Si le décorum n’est plus qu’une minuscule feuille de vigne, c’est que les médias ont fait irruption dans les mœurs, banalisant tout et permettant ainsi au bon peuple de constater, comme l’enfant dans le conte du bon Hans Christian Andersen, que le roi est nu.
La télévision, après la radio à transistors et avant le téléphone portable et sa miraculeuse caméra incorporée ne nécessitant pas de chambre noire, a tôt fait de réduire le temps et d’amplifier les effets du battement des ailes du papillon. Le printemps arabe (continuons, pour les commodités du propos, à l’appeler ainsi) s’est propagé à la vitesse du son parce que tout le monde a vu, en direct pour ainsi dire, le sacrifice d’un jeune marchand ambulant nommé Mohammad Bouazizi. L’immolation par le feu de plusieurs bonzes est loin d’avoir eu le même effet au plus fort de la guerre du Vietnam.
Gardons-nous cependant de penser que tous les bouleversements dont nous sommes les témoins depuis un lustre, nous les devons aux effets des « étranges lucarnes » ou encore des ultimes inventions du regretté Steve Jobs. Savez-vous, simple exemple, que les plus importantes réserves mondiales d’or noir techniquement exploitables ne se trouvent plus au Proche-Orient mais en Amérique du Nord, qu’il s’agisse de pétrole de schiste ou de pétrole bitumeux ? Que 83 pour cent des besoins des États-Unis sont assurés par les gisements locaux ? Que ce pays supplantera dans cinq ans l’Arabie saoudite comme premier producteur mondial de pétrole et dans douze ans la Russie comme numéro un pour ce qui est du gaz ?

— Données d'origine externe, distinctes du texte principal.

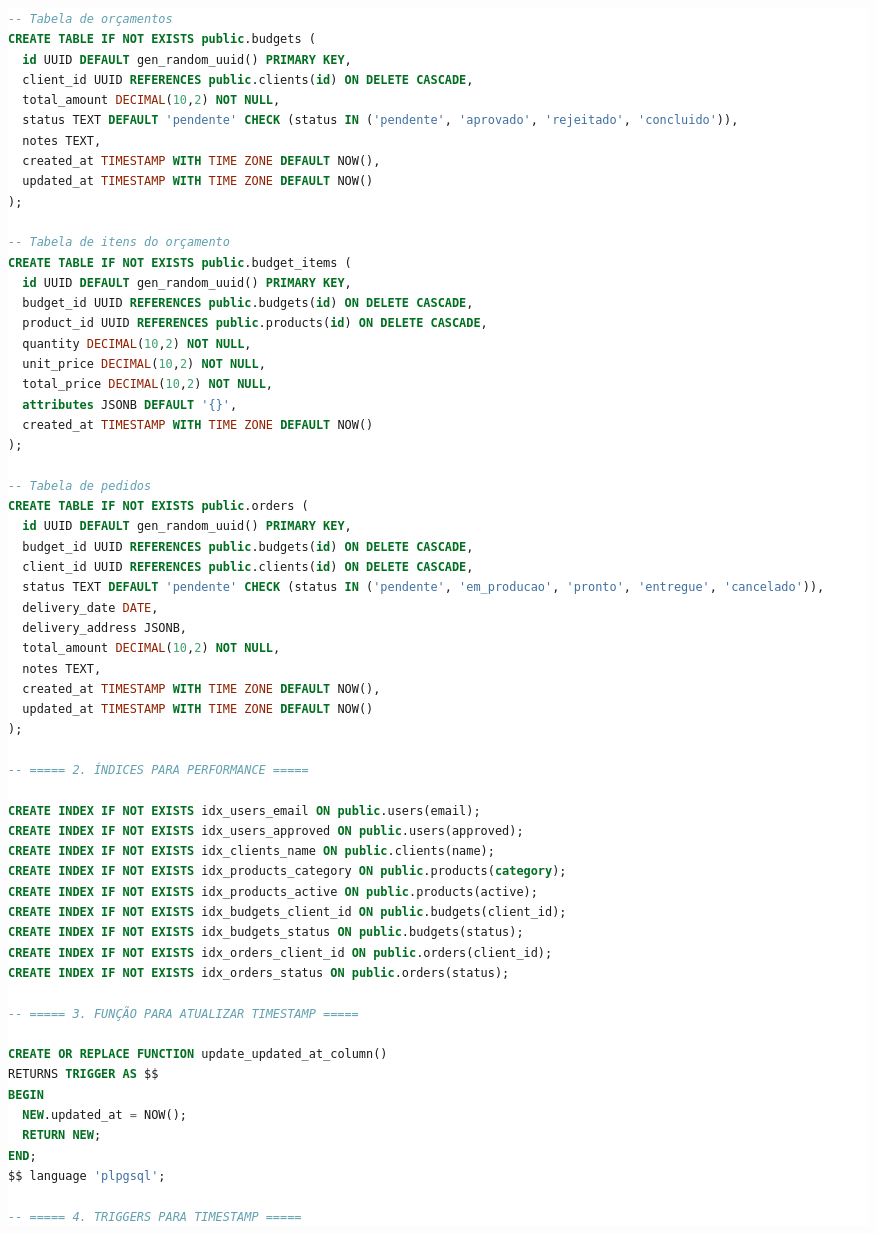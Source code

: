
 ```sql
-- Tabela de orçamentos
CREATE TABLE IF NOT EXISTS public.budgets (
  id UUID DEFAULT gen_random_uuid() PRIMARY KEY,
  client_id UUID REFERENCES public.clients(id) ON DELETE CASCADE,
  total_amount DECIMAL(10,2) NOT NULL,
  status TEXT DEFAULT 'pendente' CHECK (status IN ('pendente', 'aprovado', 'rejeitado', 'concluido')),
  notes TEXT,
  created_at TIMESTAMP WITH TIME ZONE DEFAULT NOW(),
  updated_at TIMESTAMP WITH TIME ZONE DEFAULT NOW()
);

-- Tabela de itens do orçamento
CREATE TABLE IF NOT EXISTS public.budget_items (
  id UUID DEFAULT gen_random_uuid() PRIMARY KEY,
  budget_id UUID REFERENCES public.budgets(id) ON DELETE CASCADE,
  product_id UUID REFERENCES public.products(id) ON DELETE CASCADE,
  quantity DECIMAL(10,2) NOT NULL,
  unit_price DECIMAL(10,2) NOT NULL,
  total_price DECIMAL(10,2) NOT NULL,
  attributes JSONB DEFAULT '{}',
  created_at TIMESTAMP WITH TIME ZONE DEFAULT NOW()
);

-- Tabela de pedidos
CREATE TABLE IF NOT EXISTS public.orders (
  id UUID DEFAULT gen_random_uuid() PRIMARY KEY,
  budget_id UUID REFERENCES public.budgets(id) ON DELETE CASCADE,
  client_id UUID REFERENCES public.clients(id) ON DELETE CASCADE,
  status TEXT DEFAULT 'pendente' CHECK (status IN ('pendente', 'em_producao', 'pronto', 'entregue', 'cancelado')),
  delivery_date DATE,
  delivery_address JSONB,
  total_amount DECIMAL(10,2) NOT NULL,
  notes TEXT,
  created_at TIMESTAMP WITH TIME ZONE DEFAULT NOW(),
  updated_at TIMESTAMP WITH TIME ZONE DEFAULT NOW()
);

-- ===== 2. ÍNDICES PARA PERFORMANCE =====

CREATE INDEX IF NOT EXISTS idx_users_email ON public.users(email);
CREATE INDEX IF NOT EXISTS idx_users_approved ON public.users(approved);
CREATE INDEX IF NOT EXISTS idx_clients_name ON public.clients(name);
CREATE INDEX IF NOT EXISTS idx_products_category ON public.products(category);
CREATE INDEX IF NOT EXISTS idx_products_active ON public.products(active);
CREATE INDEX IF NOT EXISTS idx_budgets_client_id ON public.budgets(client_id);
CREATE INDEX IF NOT EXISTS idx_budgets_status ON public.budgets(status);
CREATE INDEX IF NOT EXISTS idx_orders_client_id ON public.orders(client_id);
CREATE INDEX IF NOT EXISTS idx_orders_status ON public.orders(status);

-- ===== 3. FUNÇÃO PARA ATUALIZAR TIMESTAMP =====

CREATE OR REPLACE FUNCTION update_updated_at_column()
RETURNS TRIGGER AS $$
BEGIN
  NEW.updated_at = NOW();
  RETURN NEW;
END;
$$ language 'plpgsql';

-- ===== 4. TRIGGERS PARA TIMESTAMP =====

```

On n’aurait pas tort de croire que finalement, les enfants, avec cette prescience qui est l’apanage de leur génération, avaient vu venir. Et que, du coup, ils avaient cessé de croire. À quoi ? Mais au père Noël, pardi !
Un peu tard peut-être, mais cela vaut mieux que jamais, dit le dicton. J’ai découvert à la faveur des fêtes de fin d’année que Noël, ça n’existe pas – et donc le père du même nom non plus. Coup sur coup, j’ai (mal) encaissé trois chocs qui m’ont permis d’aboutir à cette conclusion hautement philosophique, propre à modifier le cours des événements que subit depuis si...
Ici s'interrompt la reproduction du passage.